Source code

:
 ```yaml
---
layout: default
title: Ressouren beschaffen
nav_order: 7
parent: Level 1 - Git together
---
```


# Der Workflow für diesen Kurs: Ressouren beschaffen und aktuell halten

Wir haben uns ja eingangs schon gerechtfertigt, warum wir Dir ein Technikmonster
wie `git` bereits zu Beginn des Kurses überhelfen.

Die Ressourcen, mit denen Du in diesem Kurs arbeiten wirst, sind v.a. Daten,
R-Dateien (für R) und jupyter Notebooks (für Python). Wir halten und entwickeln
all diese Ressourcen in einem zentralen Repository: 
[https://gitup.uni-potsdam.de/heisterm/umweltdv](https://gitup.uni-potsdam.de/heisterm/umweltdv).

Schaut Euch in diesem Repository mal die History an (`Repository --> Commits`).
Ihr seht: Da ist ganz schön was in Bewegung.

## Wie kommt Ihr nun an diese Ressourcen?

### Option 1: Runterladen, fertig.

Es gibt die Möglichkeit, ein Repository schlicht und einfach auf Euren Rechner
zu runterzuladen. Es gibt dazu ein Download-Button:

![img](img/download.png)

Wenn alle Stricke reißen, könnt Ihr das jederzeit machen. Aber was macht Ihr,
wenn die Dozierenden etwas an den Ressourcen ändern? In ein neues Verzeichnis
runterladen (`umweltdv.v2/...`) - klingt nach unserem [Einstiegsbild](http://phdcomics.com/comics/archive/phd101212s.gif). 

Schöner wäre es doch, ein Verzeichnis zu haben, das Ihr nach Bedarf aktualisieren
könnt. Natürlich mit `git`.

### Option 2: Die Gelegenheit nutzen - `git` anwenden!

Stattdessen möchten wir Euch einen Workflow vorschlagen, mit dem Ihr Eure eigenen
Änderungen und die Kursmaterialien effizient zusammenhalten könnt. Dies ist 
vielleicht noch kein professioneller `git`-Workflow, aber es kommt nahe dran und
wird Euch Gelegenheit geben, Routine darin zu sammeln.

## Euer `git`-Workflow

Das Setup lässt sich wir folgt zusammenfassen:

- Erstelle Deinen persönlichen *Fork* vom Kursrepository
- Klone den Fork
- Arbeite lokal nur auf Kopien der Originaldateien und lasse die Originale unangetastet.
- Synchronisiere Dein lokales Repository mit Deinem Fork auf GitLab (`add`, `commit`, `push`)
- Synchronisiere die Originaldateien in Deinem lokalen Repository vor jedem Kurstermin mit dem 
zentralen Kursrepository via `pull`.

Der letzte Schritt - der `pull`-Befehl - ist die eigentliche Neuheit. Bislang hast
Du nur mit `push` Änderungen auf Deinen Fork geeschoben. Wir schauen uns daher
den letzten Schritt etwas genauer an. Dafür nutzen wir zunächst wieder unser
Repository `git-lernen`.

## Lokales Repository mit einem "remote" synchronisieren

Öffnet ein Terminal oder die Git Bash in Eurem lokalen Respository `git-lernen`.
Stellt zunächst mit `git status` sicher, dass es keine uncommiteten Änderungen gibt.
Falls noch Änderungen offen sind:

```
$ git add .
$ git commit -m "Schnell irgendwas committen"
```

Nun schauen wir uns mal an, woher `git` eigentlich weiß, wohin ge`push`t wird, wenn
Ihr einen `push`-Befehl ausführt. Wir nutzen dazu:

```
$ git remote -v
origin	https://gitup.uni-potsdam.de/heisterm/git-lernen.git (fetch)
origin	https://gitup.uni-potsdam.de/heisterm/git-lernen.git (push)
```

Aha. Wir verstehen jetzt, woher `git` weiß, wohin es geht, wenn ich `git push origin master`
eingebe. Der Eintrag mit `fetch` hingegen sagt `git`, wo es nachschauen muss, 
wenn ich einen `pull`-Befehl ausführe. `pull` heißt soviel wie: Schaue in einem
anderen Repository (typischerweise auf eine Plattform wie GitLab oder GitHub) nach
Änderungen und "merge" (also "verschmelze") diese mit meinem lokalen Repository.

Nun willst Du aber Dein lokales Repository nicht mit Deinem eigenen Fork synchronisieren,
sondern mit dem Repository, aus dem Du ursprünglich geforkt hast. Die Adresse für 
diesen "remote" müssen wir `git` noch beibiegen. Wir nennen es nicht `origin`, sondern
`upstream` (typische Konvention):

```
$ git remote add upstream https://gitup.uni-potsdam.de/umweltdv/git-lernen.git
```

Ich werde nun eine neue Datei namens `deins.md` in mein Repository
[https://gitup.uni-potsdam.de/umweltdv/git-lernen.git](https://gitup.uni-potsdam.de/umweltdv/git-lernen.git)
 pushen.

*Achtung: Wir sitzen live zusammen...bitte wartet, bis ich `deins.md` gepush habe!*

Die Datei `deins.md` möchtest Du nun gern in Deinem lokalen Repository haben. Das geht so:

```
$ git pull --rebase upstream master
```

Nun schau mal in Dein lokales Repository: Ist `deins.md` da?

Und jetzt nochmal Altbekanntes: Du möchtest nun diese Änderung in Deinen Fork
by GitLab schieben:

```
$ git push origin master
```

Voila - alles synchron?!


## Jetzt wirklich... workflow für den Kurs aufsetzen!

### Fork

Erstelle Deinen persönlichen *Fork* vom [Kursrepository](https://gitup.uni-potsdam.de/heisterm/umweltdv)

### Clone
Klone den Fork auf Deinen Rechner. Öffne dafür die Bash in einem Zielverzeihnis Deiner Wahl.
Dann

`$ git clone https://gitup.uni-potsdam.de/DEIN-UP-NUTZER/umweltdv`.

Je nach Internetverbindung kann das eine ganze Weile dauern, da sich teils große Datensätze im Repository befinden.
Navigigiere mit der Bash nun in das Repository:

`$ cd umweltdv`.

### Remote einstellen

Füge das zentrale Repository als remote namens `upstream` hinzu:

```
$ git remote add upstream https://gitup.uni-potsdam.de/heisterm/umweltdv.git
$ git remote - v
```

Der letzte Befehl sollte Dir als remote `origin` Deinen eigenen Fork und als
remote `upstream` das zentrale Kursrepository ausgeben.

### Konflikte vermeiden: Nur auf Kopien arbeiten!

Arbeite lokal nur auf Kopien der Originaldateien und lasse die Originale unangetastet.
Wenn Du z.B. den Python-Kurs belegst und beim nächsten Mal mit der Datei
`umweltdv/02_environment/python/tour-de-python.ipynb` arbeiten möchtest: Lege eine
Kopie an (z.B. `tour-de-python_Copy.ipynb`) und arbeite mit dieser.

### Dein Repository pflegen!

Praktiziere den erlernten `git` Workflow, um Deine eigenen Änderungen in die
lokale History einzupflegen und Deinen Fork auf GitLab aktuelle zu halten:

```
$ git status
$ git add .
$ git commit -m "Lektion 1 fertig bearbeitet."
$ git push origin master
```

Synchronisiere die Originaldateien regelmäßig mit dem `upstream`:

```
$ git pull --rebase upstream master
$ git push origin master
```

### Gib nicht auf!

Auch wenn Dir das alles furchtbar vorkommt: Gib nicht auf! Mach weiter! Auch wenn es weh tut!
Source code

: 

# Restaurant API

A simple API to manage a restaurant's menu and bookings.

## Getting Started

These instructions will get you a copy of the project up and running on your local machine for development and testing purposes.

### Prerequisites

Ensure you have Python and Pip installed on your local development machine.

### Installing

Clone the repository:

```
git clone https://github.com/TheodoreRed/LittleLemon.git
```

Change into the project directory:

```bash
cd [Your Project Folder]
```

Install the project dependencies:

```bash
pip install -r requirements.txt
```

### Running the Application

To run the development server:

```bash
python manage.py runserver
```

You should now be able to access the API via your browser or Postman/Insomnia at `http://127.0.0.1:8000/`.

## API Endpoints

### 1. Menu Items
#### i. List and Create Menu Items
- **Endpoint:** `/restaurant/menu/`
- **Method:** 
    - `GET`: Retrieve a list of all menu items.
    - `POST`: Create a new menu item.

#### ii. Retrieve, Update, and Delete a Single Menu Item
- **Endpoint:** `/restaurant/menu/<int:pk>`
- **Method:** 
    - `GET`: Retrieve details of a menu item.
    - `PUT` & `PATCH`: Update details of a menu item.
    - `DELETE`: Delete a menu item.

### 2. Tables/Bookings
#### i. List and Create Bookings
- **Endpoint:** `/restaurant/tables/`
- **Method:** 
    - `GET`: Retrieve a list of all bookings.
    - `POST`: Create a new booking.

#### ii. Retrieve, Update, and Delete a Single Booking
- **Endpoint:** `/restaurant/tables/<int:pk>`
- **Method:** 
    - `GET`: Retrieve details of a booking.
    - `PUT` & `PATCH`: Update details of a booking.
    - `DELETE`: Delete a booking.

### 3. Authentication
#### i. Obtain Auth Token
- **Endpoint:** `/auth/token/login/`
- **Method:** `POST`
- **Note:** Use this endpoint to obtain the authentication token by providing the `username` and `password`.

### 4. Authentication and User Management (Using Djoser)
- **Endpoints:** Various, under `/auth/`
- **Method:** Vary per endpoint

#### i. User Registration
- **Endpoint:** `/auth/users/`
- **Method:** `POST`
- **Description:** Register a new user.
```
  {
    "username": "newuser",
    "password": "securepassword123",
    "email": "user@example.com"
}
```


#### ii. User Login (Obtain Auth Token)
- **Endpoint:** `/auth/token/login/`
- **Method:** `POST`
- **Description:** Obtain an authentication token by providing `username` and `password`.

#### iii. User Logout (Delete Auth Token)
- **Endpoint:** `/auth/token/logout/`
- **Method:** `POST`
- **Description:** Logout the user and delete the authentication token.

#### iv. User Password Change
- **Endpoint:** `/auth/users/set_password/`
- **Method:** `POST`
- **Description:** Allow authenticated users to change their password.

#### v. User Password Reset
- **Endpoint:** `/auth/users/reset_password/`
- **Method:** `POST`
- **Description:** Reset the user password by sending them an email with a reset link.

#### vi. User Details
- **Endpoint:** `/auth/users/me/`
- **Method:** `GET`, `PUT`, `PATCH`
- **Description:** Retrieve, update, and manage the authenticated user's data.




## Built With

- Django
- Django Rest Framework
--------------------------------------------------
### EXERCISE BRIEF
Only an exact copy of the listing above, from its first line up to and including the line with "### Option 1: Runterladen, fertig.", counts as the answer.

### TASK OUTPUT
Source code

:
 ```yaml
---
layout: default
title: Ressouren beschaffen
nav_order: 7
parent: Level 1 - Git together
---
```


# Der Workflow für diesen Kurs: Ressouren beschaffen und aktuell halten

Wir haben uns ja eingangs schon gerechtfertigt, warum wir Dir ein Technikmonster
wie `git` bereits zu Beginn des Kurses überhelfen.

Die Ressourcen, mit denen Du in diesem Kurs arbeiten wirst, sind v.a. Daten,
R-Dateien (für R) und jupyter Notebooks (für Python). Wir halten und entwickeln
all diese Ressourcen in einem zentralen Repository: 
[https://gitup.uni-potsdam.de/heisterm/umweltdv](https://gitup.uni-potsdam.de/heisterm/umweltdv).

Schaut Euch in diesem Repository mal die History an (`Repository --> Commits`).
Ihr seht: Da ist ganz schön was in Bewegung.

## Wie kommt Ihr nun an diese Ressourcen?

### Option 1: Runterladen, fertig.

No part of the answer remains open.